__EXERCISE DETAILS__
Everything from the line with "# JMH version: 1.21" to the end of the material is to be retyped exactly, both ends included, and nothing else.

__RECORD EXTRACTS__
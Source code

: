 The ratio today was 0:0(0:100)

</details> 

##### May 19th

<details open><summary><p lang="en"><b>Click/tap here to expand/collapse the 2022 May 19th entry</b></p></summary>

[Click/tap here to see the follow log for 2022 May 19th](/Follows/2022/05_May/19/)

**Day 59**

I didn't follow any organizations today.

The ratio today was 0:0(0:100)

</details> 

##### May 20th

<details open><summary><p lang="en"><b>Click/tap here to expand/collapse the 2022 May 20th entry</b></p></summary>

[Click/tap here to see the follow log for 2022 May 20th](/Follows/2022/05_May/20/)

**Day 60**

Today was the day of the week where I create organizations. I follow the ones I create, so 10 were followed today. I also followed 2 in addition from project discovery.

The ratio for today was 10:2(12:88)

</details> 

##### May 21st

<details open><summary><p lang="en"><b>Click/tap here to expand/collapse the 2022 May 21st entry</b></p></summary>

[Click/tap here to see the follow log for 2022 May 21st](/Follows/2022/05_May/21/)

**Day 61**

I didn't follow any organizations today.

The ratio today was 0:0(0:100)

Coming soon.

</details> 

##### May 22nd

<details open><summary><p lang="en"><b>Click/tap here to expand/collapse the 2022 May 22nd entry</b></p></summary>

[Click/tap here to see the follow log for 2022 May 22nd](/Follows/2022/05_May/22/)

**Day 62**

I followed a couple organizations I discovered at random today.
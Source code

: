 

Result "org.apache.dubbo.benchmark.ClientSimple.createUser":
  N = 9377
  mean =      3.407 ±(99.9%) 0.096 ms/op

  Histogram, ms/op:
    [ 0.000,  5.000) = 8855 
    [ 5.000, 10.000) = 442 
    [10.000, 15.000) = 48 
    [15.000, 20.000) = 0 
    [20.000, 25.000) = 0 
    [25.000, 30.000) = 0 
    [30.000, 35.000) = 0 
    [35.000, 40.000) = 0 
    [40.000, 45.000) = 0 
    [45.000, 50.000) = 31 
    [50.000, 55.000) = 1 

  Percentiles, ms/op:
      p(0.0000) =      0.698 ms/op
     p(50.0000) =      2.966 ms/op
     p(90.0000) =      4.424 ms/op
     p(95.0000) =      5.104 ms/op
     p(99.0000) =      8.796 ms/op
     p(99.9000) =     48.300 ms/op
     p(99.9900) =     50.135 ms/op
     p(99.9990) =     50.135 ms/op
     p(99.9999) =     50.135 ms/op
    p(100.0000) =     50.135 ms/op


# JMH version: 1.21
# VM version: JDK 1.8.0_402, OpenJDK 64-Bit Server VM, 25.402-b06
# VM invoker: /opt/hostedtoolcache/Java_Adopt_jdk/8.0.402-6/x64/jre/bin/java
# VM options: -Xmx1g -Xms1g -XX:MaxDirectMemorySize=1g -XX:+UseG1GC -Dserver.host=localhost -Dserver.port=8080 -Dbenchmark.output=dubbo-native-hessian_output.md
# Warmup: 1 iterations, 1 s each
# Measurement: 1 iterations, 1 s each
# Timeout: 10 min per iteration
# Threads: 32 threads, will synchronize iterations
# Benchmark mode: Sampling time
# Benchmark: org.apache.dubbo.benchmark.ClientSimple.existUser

__ANSWER FOR THIS EXERCISE__
# JMH version: 1.21
# VM version: JDK 1.8.0_402, OpenJDK 64-Bit Server VM, 25.402-b06
# VM invoker: /opt/hostedtoolcache/Java_Adopt_jdk/8.0.402-6/x64/jre/bin/java
# VM options: -Xmx1g -Xms1g -XX:MaxDirectMemorySize=1g -XX:+UseG1GC -Dserver.host=localhost -Dserver.port=8080 -Dbenchmark.output=dubbo-native-hessian_output.md
# Warmup: 1 iterations, 1 s each
# Measurement: 1 iterations, 1 s each
# Timeout: 10 min per iteration
# Threads: 32 threads, will synchronize iterations
# Benchmark mode: Sampling time
# Benchmark: org.apache.dubbo.benchmark.ClientSimple.existUser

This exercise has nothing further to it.